(Provided data)
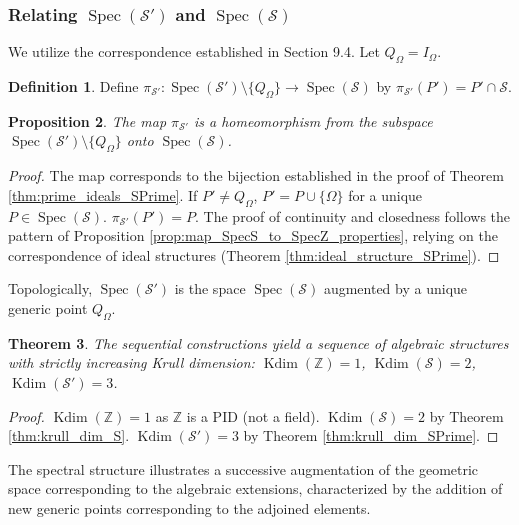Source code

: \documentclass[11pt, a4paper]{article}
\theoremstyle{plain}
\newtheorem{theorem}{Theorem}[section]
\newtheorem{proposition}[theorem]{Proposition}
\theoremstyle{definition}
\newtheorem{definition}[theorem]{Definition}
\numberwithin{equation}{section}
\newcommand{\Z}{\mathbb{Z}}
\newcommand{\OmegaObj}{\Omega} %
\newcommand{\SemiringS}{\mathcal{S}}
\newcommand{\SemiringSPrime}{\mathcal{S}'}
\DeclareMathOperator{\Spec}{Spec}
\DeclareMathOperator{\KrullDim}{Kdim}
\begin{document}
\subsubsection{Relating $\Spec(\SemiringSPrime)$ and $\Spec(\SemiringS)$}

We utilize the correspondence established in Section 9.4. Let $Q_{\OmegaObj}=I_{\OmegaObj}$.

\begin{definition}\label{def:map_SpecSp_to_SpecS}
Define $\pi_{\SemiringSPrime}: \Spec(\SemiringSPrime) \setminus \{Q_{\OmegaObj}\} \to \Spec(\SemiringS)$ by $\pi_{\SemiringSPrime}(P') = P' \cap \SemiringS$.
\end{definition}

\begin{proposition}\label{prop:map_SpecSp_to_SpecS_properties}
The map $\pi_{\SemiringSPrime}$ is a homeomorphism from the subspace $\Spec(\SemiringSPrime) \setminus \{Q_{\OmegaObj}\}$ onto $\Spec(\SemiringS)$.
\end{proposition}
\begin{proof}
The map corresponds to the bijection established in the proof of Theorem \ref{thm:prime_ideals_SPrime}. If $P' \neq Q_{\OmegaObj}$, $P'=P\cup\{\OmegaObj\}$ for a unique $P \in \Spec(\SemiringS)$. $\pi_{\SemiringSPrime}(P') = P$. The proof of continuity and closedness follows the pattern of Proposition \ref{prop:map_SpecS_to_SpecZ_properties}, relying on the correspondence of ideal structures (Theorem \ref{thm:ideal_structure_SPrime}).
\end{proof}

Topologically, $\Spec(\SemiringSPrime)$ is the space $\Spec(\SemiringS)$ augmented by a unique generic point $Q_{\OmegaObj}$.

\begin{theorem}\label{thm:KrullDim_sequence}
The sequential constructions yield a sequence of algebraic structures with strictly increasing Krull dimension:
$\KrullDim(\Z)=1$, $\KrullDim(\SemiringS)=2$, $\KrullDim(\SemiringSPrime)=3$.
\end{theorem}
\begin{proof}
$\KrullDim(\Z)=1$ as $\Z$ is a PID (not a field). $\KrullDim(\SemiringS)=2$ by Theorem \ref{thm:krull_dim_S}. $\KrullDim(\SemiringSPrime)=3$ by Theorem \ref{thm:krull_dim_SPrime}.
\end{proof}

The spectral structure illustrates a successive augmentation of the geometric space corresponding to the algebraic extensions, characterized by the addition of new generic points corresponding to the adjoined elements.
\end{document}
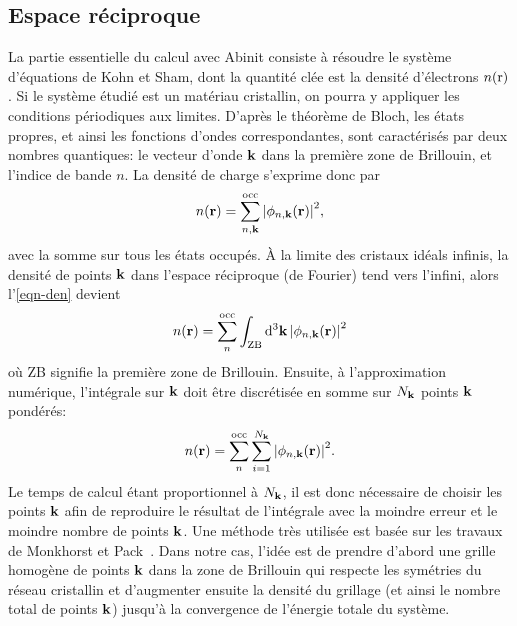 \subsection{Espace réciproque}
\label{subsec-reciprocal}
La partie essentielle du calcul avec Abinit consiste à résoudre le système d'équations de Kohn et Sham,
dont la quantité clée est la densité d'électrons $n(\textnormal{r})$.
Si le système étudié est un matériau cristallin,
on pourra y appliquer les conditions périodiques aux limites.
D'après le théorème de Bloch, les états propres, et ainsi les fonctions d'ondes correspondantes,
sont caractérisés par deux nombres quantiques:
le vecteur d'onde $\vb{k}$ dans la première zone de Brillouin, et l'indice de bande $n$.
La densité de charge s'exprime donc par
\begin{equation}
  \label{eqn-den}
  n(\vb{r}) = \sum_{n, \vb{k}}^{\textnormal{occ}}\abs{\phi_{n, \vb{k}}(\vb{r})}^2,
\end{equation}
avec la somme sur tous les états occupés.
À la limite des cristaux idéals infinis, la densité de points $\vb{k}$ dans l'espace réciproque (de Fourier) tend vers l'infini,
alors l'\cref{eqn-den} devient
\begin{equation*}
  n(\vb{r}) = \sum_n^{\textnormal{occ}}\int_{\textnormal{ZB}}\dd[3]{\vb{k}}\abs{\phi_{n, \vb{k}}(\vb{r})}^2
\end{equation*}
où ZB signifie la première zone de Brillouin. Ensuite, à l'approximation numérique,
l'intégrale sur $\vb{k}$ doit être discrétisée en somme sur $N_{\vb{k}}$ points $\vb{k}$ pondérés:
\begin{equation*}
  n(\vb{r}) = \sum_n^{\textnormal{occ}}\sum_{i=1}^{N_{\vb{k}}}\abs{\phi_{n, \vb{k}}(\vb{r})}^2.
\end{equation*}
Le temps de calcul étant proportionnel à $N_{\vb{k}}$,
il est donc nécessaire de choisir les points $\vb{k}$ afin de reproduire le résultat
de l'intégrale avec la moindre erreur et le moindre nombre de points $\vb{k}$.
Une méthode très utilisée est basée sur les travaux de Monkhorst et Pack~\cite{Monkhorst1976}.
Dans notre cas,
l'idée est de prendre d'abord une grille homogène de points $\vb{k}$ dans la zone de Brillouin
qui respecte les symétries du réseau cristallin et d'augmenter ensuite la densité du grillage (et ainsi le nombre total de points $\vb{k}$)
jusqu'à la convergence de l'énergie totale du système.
(End Provided data)
Your task :: Output all the records above exactly, but without their images.

Exercise answer ::
Source code

: \documentclass[11pt, a4paper]{article}
\theoremstyle{plain}
\newtheorem{theorem}{Theorem}[section]
\newtheorem{proposition}[theorem]{Proposition}
\theoremstyle{definition}
\newtheorem{definition}[theorem]{Definition}
\numberwithin{equation}{section}
\newcommand{\Z}{\mathbb{Z}}
\newcommand{\OmegaObj}{\Omega} %
\newcommand{\SemiringS}{\mathcal{S}}
\newcommand{\SemiringSPrime}{\mathcal{S}'}
\DeclareMathOperator{\Spec}{Spec}
\DeclareMathOperator{\KrullDim}{Kdim}
\begin{document}
\subsubsection{Relating $\Spec(\SemiringSPrime)$ and $\Spec(\SemiringS)$}

We utilize the correspondence established in Section 9.4. Let $Q_{\OmegaObj}=I_{\OmegaObj}$.

\begin{definition}\label{def:map_SpecSp_to_SpecS}
Define $\pi_{\SemiringSPrime}: \Spec(\SemiringSPrime) \setminus \{Q_{\OmegaObj}\} \to \Spec(\SemiringS)$ by $\pi_{\SemiringSPrime}(P') = P' \cap \SemiringS$.
\end{definition}

\begin{proposition}\label{prop:map_SpecSp_to_SpecS_properties}
The map $\pi_{\SemiringSPrime}$ is a homeomorphism from the subspace $\Spec(\SemiringSPrime) \setminus \{Q_{\OmegaObj}\}$ onto $\Spec(\SemiringS)$.
\end{proposition}
\begin{proof}
The map corresponds to the bijection established in the proof of Theorem \ref{thm:prime_ideals_SPrime}. If $P' \neq Q_{\OmegaObj}$, $P'=P\cup\{\OmegaObj\}$ for a unique $P \in \Spec(\SemiringS)$. $\pi_{\SemiringSPrime}(P') = P$. The proof of continuity and closedness follows the pattern of Proposition \ref{prop:map_SpecS_to_SpecZ_properties}, relying on the correspondence of ideal structures (Theorem \ref{thm:ideal_structure_SPrime}).
\end{proof}

Topologically, $\Spec(\SemiringSPrime)$ is the space $\Spec(\SemiringS)$ augmented by a unique generic point $Q_{\OmegaObj}$.

\begin{theorem}\label{thm:KrullDim_sequence}
The sequential constructions yield a sequence of algebraic structures with strictly increasing Krull dimension:
$\KrullDim(\Z)=1$, $\KrullDim(\SemiringS)=2$, $\KrullDim(\SemiringSPrime)=3$.
\end{theorem}
\begin{proof}
$\KrullDim(\Z)=1$ as $\Z$ is a PID (not a field). $\KrullDim(\SemiringS)=2$ by Theorem \ref{thm:krull_dim_S}. $\KrullDim(\SemiringSPrime)=3$ by Theorem \ref{thm:krull_dim_SPrime}.
\end{proof}

The spectral structure illustrates a successive augmentation of the geometric space corresponding to the algebraic extensions, characterized by the addition of new generic points corresponding to the adjoined elements.
\end{document}
 \subsection{Espace réciproque}
\label{subsec-reciprocal}
La partie essentielle du calcul avec Abinit consiste à résoudre le système d'équations de Kohn et Sham,
dont la quantité clée est la densité d'électrons $n(\textnormal{r})$.
Si le système étudié est un matériau cristallin,
on pourra y appliquer les conditions périodiques aux limites.
D'après le théorème de Bloch, les états propres, et ainsi les fonctions d'ondes correspondantes,
sont caractérisés par deux nombres quantiques:
le vecteur d'onde $\vb{k}$ dans la première zone de Brillouin, et l'indice de bande $n$.
La densité de charge s'exprime donc par
\begin{equation}
  \label{eqn-den}
  n(\vb{r}) = \sum_{n, \vb{k}}^{\textnormal{occ}}\abs{\phi_{n, \vb{k}}(\vb{r})}^2,
\end{equation}
avec la somme sur tous les états occupés.
À la limite des cristaux idéals infinis, la densité de points $\vb{k}$ dans l'espace réciproque (de Fourier) tend vers l'infini,
alors l'\cref{eqn-den} devient
\begin{equation*}
  n(\vb{r}) = \sum_n^{\textnormal{occ}}\int_{\textnormal{ZB}}\dd[3]{\vb{k}}\abs{\phi_{n, \vb{k}}(\vb{r})}^2
\end{equation*}
où ZB signifie la première zone de Brillouin. Ensuite, à l'approximation numérique,
l'intégrale sur $\vb{k}$ doit être discrétisée en somme sur $N_{\vb{k}}$ points $\vb{k}$ pondérés:
\begin{equation*}
  n(\vb{r}) = \sum_n^{\textnormal{occ}}\sum_{i=1}^{N_{\vb{k}}}\abs{\phi_{n, \vb{k}}(\vb{r})}^2.
\end{equation*}
Le temps de calcul étant proportionnel à $N_{\vb{k}}$,
il est donc nécessaire de choisir les points $\vb{k}$ afin de reproduire le résultat
de l'intégrale avec la moindre erreur et le moindre nombre de points $\vb{k}$.
Une méthode très utilisée est basée sur les travaux de Monkhorst et Pack~\cite{Monkhorst1976}.
Dans notre cas,
l'idée est de prendre d'abord une grille homogène de points $\vb{k}$ dans la zone de Brillouin
qui respecte les symétries du réseau cristallin et d'augmenter ensuite la densité du grillage (et ainsi le nombre total de points $\vb{k}$)
jusqu'à la convergence de l'énergie totale du système.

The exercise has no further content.